*Work instruction:* What is the number of lines in the data below that contain "DoxyCompactItemize"? Answer with that number and no other words.

Source texts of formatted documents:
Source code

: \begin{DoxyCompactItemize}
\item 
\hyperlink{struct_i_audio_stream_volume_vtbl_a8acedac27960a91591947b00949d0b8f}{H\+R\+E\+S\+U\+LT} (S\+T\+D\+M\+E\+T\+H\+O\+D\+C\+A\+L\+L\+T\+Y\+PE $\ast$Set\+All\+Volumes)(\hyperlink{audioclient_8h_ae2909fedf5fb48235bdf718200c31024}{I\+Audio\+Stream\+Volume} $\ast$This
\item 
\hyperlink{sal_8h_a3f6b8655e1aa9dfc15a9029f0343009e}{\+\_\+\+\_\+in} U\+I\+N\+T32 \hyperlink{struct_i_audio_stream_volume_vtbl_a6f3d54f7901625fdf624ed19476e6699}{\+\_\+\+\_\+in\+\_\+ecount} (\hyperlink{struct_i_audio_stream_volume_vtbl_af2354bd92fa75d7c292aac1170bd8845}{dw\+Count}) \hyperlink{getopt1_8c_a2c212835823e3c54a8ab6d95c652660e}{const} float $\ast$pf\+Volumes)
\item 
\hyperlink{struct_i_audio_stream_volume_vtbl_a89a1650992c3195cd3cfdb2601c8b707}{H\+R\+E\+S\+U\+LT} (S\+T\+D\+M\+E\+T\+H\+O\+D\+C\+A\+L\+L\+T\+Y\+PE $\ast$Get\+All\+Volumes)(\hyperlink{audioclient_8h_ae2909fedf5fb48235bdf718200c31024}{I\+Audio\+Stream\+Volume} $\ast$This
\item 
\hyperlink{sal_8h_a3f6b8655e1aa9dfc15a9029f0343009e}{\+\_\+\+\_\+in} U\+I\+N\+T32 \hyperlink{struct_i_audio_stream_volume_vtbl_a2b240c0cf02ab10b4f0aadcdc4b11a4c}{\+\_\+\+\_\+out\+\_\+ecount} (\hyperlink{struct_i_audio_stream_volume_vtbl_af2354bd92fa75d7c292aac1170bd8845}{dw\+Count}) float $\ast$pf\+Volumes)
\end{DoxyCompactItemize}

*Task output:* 2